US Poultry Industry Manual - Poultry by-products

Learn about chicken manure, egg shells and inedible liquid egg
calendar icon 9 March 2023
clock icon 4 minute read

Editor's Note: The following content is an excerpt from Poultry Industry Manual: The Foreign Animal Disease Preparedness and Response Plan (FAD PReP)/National Animal Health Emergency Management System (NAHEMS) Guidelines which is designed to provide a framework for dealing with an animal health emergency in the United States. Additional content from the manual will be provided as an article series.


During egg production, the amount of manure produced each day is approximately equal to the quantity of feed consumed. Manure from laying hens may contain more than 70% moisture. High-rise and manure belt chicken houses use manure-drying systems to reduce the volume and weight of manure and to minimize odors caused by ammonia production. High-rise chicken houses provide space for manure storage on the lower level, beneath the cages.

Droppings fall through the wire mesh floors of cages on the upper level into a manure storage area on the lower level. Drying occurs as air moves over manure cones that form beneath each row of cages. Manure is typically removed from the lower level during warm months of the year when the ground is not frozen. In manure-belt houses, droppings fall through the wire mesh floors onto a manure conveyor belt. In these houses, manure is removed on a regular basis (daily, twice weekly, or weekly) and stored in a separate building where drying and composting occurs. Manure is a valuable source of organic matter, nitrogen, and phosphorus for plants and is used as a fertilizer for crops. Manure disposal usually occurs by spreading on crop land or grassland.

Egg Shells

Shells are a by-product of normal egg grading and processing activities. Eggs with leaking shells, dirty eggs, or eggs accidentally broken and recovered from equipment, floors, or other surfaces during processing are separated into shells and inedible liquid egg product. The mixture of eggs, egg contents, and shells is pumped through a centrifuge where shells are removed from liquid egg contents. The centrifugation process physically reduces shells to small pieces of shell and shell membranes. Shells from egg breaking machines are continuously conveyed to a centrifuge. Wet centrifuged shells may be collected in trucks or bins for transport to off-site drying, to a landfill, to land application, or they may be continuously conveyed to an on-site dryer.

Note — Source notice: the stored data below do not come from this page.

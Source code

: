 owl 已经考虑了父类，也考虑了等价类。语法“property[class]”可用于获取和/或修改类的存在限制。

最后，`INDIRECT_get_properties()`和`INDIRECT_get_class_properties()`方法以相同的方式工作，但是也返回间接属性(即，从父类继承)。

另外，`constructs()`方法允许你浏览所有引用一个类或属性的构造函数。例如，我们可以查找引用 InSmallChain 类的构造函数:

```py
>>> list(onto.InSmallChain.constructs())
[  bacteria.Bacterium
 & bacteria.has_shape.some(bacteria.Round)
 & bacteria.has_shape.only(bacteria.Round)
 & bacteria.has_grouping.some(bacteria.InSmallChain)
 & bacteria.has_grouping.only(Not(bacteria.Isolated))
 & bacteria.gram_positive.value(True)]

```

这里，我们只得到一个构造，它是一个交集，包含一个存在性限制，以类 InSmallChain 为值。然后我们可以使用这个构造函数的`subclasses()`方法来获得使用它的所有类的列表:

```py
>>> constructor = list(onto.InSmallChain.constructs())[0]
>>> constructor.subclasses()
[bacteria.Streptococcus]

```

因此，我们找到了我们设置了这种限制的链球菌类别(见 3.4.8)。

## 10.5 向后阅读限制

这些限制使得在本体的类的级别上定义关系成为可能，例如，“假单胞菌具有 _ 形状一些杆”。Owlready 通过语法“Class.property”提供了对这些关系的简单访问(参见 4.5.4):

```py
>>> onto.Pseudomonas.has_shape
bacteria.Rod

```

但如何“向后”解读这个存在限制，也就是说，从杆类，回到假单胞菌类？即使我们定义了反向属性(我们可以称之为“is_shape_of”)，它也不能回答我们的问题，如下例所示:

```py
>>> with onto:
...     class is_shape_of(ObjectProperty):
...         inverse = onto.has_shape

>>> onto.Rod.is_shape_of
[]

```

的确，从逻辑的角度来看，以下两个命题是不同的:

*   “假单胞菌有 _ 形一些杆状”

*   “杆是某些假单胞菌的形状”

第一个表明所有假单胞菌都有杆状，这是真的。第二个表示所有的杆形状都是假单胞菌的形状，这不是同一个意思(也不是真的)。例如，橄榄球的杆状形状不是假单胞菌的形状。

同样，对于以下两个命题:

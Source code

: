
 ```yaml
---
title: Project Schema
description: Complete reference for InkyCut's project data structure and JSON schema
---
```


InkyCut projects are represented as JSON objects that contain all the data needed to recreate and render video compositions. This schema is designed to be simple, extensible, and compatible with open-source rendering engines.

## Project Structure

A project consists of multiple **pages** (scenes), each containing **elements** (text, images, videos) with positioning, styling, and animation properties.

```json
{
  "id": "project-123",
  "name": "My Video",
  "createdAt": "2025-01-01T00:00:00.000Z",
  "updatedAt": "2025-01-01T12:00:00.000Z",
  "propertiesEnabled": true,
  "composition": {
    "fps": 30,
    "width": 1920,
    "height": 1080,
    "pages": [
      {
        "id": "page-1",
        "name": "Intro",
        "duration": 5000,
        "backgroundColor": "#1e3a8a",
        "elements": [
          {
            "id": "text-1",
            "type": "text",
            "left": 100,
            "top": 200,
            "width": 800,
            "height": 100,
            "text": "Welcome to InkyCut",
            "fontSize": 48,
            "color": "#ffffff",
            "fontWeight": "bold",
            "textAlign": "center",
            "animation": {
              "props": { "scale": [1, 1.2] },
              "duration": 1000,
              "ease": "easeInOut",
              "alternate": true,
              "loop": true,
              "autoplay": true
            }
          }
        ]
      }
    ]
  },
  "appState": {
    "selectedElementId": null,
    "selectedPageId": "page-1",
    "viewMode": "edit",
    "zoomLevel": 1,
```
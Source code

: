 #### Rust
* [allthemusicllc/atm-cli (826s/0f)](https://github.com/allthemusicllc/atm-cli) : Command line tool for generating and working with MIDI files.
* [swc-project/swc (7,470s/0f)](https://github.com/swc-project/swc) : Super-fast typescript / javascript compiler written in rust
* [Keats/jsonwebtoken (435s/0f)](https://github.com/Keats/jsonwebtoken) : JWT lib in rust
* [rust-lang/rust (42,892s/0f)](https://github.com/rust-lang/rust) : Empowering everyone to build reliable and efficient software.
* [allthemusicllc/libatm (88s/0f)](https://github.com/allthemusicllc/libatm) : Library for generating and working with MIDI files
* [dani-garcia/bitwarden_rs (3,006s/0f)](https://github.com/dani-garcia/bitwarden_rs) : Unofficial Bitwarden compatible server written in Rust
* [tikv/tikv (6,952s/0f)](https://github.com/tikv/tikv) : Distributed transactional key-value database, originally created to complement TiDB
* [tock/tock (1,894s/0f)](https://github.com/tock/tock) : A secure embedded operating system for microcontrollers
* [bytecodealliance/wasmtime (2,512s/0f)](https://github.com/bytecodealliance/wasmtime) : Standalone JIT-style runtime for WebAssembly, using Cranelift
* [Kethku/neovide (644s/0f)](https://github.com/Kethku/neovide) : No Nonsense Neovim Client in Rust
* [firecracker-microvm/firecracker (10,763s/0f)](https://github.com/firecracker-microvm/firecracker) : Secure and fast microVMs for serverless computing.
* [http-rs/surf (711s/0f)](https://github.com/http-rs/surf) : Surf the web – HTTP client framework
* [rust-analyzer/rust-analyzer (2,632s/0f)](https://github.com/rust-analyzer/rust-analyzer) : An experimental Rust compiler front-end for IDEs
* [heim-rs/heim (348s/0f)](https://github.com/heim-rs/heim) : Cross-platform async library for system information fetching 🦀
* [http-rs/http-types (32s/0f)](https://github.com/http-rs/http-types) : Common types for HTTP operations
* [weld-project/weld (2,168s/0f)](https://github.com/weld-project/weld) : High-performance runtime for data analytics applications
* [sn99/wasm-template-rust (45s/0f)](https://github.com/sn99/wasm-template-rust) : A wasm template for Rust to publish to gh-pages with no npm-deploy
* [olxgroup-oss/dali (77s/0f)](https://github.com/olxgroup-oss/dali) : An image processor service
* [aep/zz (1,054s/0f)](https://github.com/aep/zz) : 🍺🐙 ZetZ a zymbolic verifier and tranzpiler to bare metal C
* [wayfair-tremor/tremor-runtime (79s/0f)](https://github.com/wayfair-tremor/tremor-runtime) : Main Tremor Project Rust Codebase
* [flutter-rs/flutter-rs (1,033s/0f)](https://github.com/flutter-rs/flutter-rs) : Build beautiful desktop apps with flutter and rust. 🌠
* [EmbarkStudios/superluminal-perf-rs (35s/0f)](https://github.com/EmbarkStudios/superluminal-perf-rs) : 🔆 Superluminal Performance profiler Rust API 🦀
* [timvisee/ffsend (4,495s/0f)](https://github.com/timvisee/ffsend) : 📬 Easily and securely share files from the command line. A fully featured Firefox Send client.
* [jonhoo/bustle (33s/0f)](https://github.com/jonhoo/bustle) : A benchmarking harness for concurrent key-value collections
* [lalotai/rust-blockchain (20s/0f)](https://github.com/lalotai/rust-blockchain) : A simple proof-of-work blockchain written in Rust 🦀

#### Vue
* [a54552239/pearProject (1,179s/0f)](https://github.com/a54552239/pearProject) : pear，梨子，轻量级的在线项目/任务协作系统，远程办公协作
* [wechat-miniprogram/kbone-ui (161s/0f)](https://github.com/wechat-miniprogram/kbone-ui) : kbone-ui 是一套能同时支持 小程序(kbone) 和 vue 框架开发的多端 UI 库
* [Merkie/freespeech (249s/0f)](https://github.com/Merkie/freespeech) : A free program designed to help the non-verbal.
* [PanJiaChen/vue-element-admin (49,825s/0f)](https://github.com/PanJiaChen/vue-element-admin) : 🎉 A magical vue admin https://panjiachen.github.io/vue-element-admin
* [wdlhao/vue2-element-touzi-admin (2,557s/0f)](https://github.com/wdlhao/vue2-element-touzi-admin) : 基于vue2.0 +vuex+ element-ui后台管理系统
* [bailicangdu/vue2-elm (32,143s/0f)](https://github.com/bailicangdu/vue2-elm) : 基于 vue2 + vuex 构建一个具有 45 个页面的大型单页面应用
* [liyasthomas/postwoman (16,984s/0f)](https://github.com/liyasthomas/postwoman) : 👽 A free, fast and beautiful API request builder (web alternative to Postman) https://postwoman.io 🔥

Shell drying is usually conducted using horizontal drum dryers. Centrifuged shells are conveyed into the drum dryer where they are mixed with air heated to temperatures in the range of 1,000 to 1,500°F. The body of the dryer rotates around its long axis imparting a tumbling action to the shells so that there is constant mixing of shells with hot air. During this process, water is evaporated such that the moisture content of the dried shells/membranes is reduced to less than 8%. The exit temperature of the shells and exhaust air is in the range of 210 to 220°F. Dried shells are an excellent source of calcium and phosphorus in proportions required by laying hens and are frequently included in laying hen rations. Also, dried shells may be transported to off-site locations for land applications or other industrial uses.

Inedible Liquid Egg

Inedible liquid egg is a by-product of normal egg grading and processing activities and may include eggs whose shelf life has expired or processed eggs that do not meet specifications. A mixture of eggs and shells may be collected in barrels and held under refrigeration for transport to a dedicated processing facility or the mixture may be pumped through a centrifuge where the shells are removed from the liquid egg (see 7.2 above). 

Inedible liquid egg has the composition and physical characteristics of whole liquid egg and generally is partially diluted with water used to clear the lines. It may also contain non-egg ingredients such as salt, sugar, gums, starch, and non-fat dried milk that are normal ingredients in egg product formulations. Liquid inedible egg is generally chilled and held at temperatures below 45°F until transported to drying facilities or processed. Inedible liquid egg is by definition not suitable for human consumption, but may be suitable for animal food. Egg products inspection regulations require all inedible egg to be denatured (typically by adding a food grade dye) to prevent accidental use for human food. 

Reference: "USDA APHIS | FAD Prep Industry Manuals".
Aphis.Usda.Gov. 2013.

The manual was produced by the Center for Food Security and Public Health, Iowa State University of Science and Technology, College of Veterinary Medicine, in collaboration with the USDA Animal and Plant Health Inspection Service through a cooperative agreement.